(Supplied data begins)
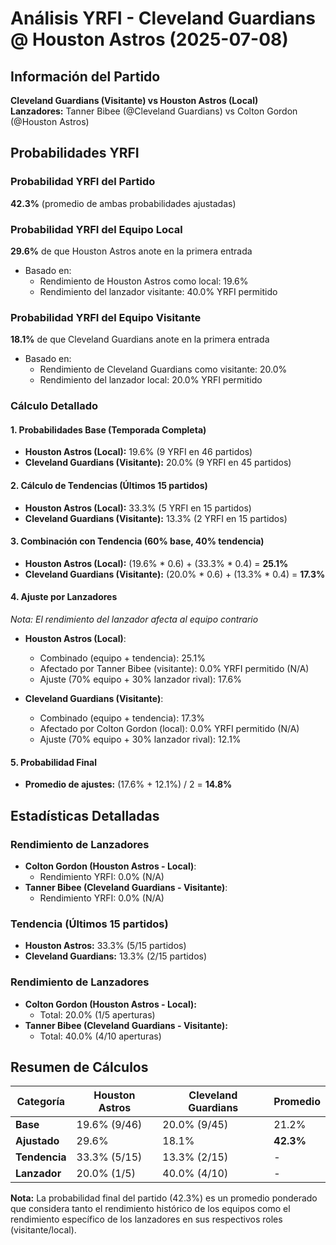 # Análisis YRFI - Cleveland Guardians @ Houston Astros (2025-07-08)

## Información del Partido
**Cleveland Guardians (Visitante) vs Houston Astros (Local)**  
**Lanzadores:** Tanner Bibee (@Cleveland Guardians) vs Colton Gordon (@Houston Astros)

## Probabilidades YRFI

### Probabilidad YRFI del Partido
**42.3%** (promedio de ambas probabilidades ajustadas)

### Probabilidad YRFI del Equipo Local
**29.6%** de que Houston Astros anote en la primera entrada
- Basado en:
  - Rendimiento de Houston Astros como local: 19.6%
  - Rendimiento del lanzador visitante: 40.0% YRFI permitido

### Probabilidad YRFI del Equipo Visitante
**18.1%** de que Cleveland Guardians anote en la primera entrada
- Basado en:
  - Rendimiento de Cleveland Guardians como visitante: 20.0%
  - Rendimiento del lanzador local: 20.0% YRFI permitido

### Cálculo Detallado

#### 1. Probabilidades Base (Temporada Completa)
- **Houston Astros (Local):** 19.6% (9 YRFI en 46 partidos)
- **Cleveland Guardians (Visitante):** 20.0% (9 YRFI en 45 partidos)

#### 2. Cálculo de Tendencias (Últimos 15 partidos)
- **Houston Astros (Local):** 33.3% (5 YRFI en 15 partidos)
- **Cleveland Guardians (Visitante):** 13.3% (2 YRFI en 15 partidos)

#### 3. Combinación con Tendencia (60% base, 40% tendencia)
- **Houston Astros (Local):** (19.6% * 0.6) + (33.3% * 0.4) = **25.1%**
- **Cleveland Guardians (Visitante):** (20.0% * 0.6) + (13.3% * 0.4) = **17.3%**

#### 4. Ajuste por Lanzadores
*Nota: El rendimiento del lanzador afecta al equipo contrario*

- **Houston Astros (Local)**:
  - Combinado (equipo + tendencia): 25.1%
  - Afectado por Tanner Bibee (visitante): 0.0% YRFI permitido (N/A)
  - Ajuste (70% equipo + 30% lanzador rival): 17.6%

- **Cleveland Guardians (Visitante)**:
  - Combinado (equipo + tendencia): 17.3%
  - Afectado por Colton Gordon (local): 0.0% YRFI permitido (N/A)
  - Ajuste (70% equipo + 30% lanzador rival): 12.1%

#### 5. Probabilidad Final
- **Promedio de ajustes:** (17.6% + 12.1%) / 2 = **14.8%**

## Estadísticas Detalladas


### Rendimiento de Lanzadores
- **Colton Gordon (Houston Astros - Local)**:
  - Rendimiento YRFI: 0.0% (N/A)
- **Tanner Bibee (Cleveland Guardians - Visitante)**:
  - Rendimiento YRFI: 0.0% (N/A)
### Tendencia (Últimos 15 partidos)
- **Houston Astros:** 33.3% (5/15 partidos)
- **Cleveland Guardians:** 13.3% (2/15 partidos)

### Rendimiento de Lanzadores
- **Colton Gordon (Houston Astros - Local):**
  - Total: 20.0% (1/5 aperturas)
- **Tanner Bibee (Cleveland Guardians - Visitante):**
  - Total: 40.0% (4/10 aperturas)

## Resumen de Cálculos
| Categoría | Houston Astros       | Cleveland Guardians  | Promedio |
|-----------|----------------------|----------------------|----------|
| **Base** | 19.6% (9/46) | 20.0% (9/45) | 21.2% |
| **Ajustado** | 29.6% | 18.1% | **42.3%** |
| **Tendencia** | 33.3% (5/15) | 13.3% (2/15) | - |
| **Lanzador** | 20.0% (1/5) | 40.0% (4/10) | - |

**Nota:** La probabilidad final del partido (42.3%) es un promedio ponderado que considera tanto el rendimiento histórico de los equipos como el rendimiento específico de los lanzadores en sus respectivos roles (visitante/local).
(Supplied data ends)
Instructions for the task
Would you give the data above again word for word, skipping any images?

Solution to this problem
 # Análisis YRFI - Cleveland Guardians @ Houston Astros (2025-07-08)

## Información del Partido
**Cleveland Guardians (Visitante) vs Houston Astros (Local)**  
**Lanzadores:** Tanner Bibee (@Cleveland Guardians) vs Colton Gordon (@Houston Astros)

## Probabilidades YRFI

### Probabilidad YRFI del Partido
**42.3%** (promedio de ambas probabilidades ajustadas)

### Probabilidad YRFI del Equipo Local
**29.6%** de que Houston Astros anote en la primera entrada
- Basado en:
  - Rendimiento de Houston Astros como local: 19.6%
  - Rendimiento del lanzador visitante: 40.0% YRFI permitido

### Probabilidad YRFI del Equipo Visitante
**18.1%** de que Cleveland Guardians anote en la primera entrada
- Basado en:
  - Rendimiento de Cleveland Guardians como visitante: 20.0%
  - Rendimiento del lanzador local: 20.0% YRFI permitido

### Cálculo Detallado

#### 1. Probabilidades Base (Temporada Completa)
- **Houston Astros (Local):** 19.6% (9 YRFI en 46 partidos)
- **Cleveland Guardians (Visitante):** 20.0% (9 YRFI en 45 partidos)

#### 2. Cálculo de Tendencias (Últimos 15 partidos)
- **Houston Astros (Local):** 33.3% (5 YRFI en 15 partidos)
- **Cleveland Guardians (Visitante):** 13.3% (2 YRFI en 15 partidos)

#### 3. Combinación con Tendencia (60% base, 40% tendencia)
- **Houston Astros (Local):** (19.6% * 0.6) + (33.3% * 0.4) = **25.1%**
- **Cleveland Guardians (Visitante):** (20.0% * 0.6) + (13.3% * 0.4) = **17.3%**

#### 4. Ajuste por Lanzadores
*Nota: El rendimiento del lanzador afecta al equipo contrario*

- **Houston Astros (Local)**:
  - Combinado (equipo + tendencia): 25.1%
  - Afectado por Tanner Bibee (visitante): 0.0% YRFI permitido (N/A)
  - Ajuste (70% equipo + 30% lanzador rival): 17.6%

- **Cleveland Guardians (Visitante)**:
  - Combinado (equipo + tendencia): 17.3%
  - Afectado por Colton Gordon (local): 0.0% YRFI permitido (N/A)
  - Ajuste (70% equipo + 30% lanzador rival): 12.1%

#### 5. Probabilidad Final
- **Promedio de ajustes:** (17.6% + 12.1%) / 2 = **14.8%**

## Estadísticas Detalladas


### Rendimiento de Lanzadores
- **Colton Gordon (Houston Astros - Local)**:
  - Rendimiento YRFI: 0.0% (N/A)
- **Tanner Bibee (Cleveland Guardians - Visitante)**:
  - Rendimiento YRFI: 0.0% (N/A)
### Tendencia (Últimos 15 partidos)
- **Houston Astros:** 33.3% (5/15 partidos)
- **Cleveland Guardians:** 13.3% (2/15 partidos)

### Rendimiento de Lanzadores
- **Colton Gordon (Houston Astros - Local):**
  - Total: 20.0% (1/5 aperturas)
- **Tanner Bibee (Cleveland Guardians - Visitante):**
  - Total: 40.0% (4/10 aperturas)

## Resumen de Cálculos
| Categoría | Houston Astros       | Cleveland Guardians  | Promedio |
|-----------|----------------------|----------------------|----------|
| **Base** | 19.6% (9/46) | 20.0% (9/45) | 21.2% |
| **Ajustado** | 29.6% | 18.1% | **42.3%** |
| **Tendencia** | 33.3% (5/15) | 13.3% (2/15) | - |
| **Lanzador** | 20.0% (1/5) | 40.0% (4/10) | - |

**Nota:** La probabilidad final del partido (42.3%) es un promedio ponderado que considera tanto el rendimiento histórico de los equipos como el rendimiento específico de los lanzadores en sus respectivos roles (visitante/local).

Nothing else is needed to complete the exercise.